Bleus---- That's unfortunate that you don't understand. I did in fact get her from a reputable breeder, and being that I paid 2000 dollars for her, I do think that her ears should stand up. I never said I was looking for a showdog; I was looking for a purebred with the pointy ears at that price, not a GSD with lab ears. It does not take away any of the love that I have for her, but for personal reasons that I wanted a purebred GSD, I don't think it is unreasonable to expect that one of the most defining characteristics about the breed (pointed ears) should be that way by this age, hence my post about possible options to get that result.

From what I've read on these posts as well as on my own, there is even specific health reasons for the pet that the ears be upright, to avoid infections, etc. 
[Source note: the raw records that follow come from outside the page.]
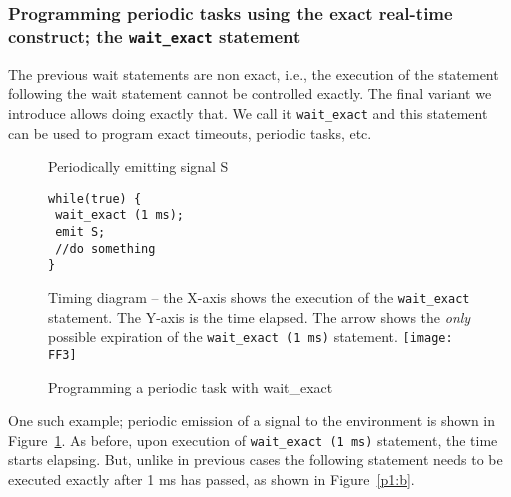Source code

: \subsubsection{Programming periodic tasks using the exact real-time
  construct; the \texttt{wait\_exact} statement}
\label{sec:progr-using-exact}

The previous wait statements are non exact, i.e., the 
execution of the statement following the wait statement cannot be
controlled exactly. The final variant we introduce allows doing exactly
that. We call it \texttt{wait\_exact} and this statement can be used to
program exact timeouts, periodic tasks, etc.

\begin{figure}[t!]
  \centering
	\vspace{-10pt}
        \begin{SubFloat}{\label{pp:a}Periodically emitting signal S}
        \begin{lstlisting}[style=sysj,morekeywords={emit,trap,pause,exit,wait_exact}]
while(true) { 
 wait_exact (1 ms); 
 emit S; 
 //do something 
}
\end{lstlisting}
\end{SubFloat}

\begin{SubFloat}{\label{p1:b}Timing diagram -- the X-axis shows the
    execution of the \texttt{wait\_exact} statement. The Y-axis is the
    time elapsed. The arrow shows the \textit{only} possible expiration
    of the \texttt{wait\_exact (1 ms)} statement.}
  \texttt{[image: FF3]}
\end{SubFloat}
  \caption{Programming a periodic task with wait\_exact}
  \label{fig:p1}
  \vspace{-10pt}
\end{figure}

One such example; periodic emission of a signal to the environment is
shown in Figure~\ref{fig:p1}. As before, upon execution of
\texttt{wait\_exact (1 ms)} statement, the time starts elapsing. But,
unlike in previous cases the following statement needs to be executed
exactly after 1 ms has passed, as shown in Figure~\ref{p1:b}.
Finally, given the fact that there is an ENTIRE thread dedicated to this very subject, your comments seems pretty harsh. Hopefully you direct that sentiment at the hundreds of other posters looking for the same feedback as me.


----------



## Nieradzik

Rangers_mom said:


> I really don't have any experience with this so take my comments with a grain of salt, but from your description your dog is irritated by every attempt you have made to get her ears to stand up. Is there a possibility that all of these efforts are making the situation worse? I mean she is probably trying to get all of these tapings and bracings off of her ears and maybe she is damaging her ears in the process? As I said I don't know much about this but I am just throwing that out there as a possibility. Perhaps others will tell me I am an idiot, and I am fine with that, but I just wanted to share what I was thinking.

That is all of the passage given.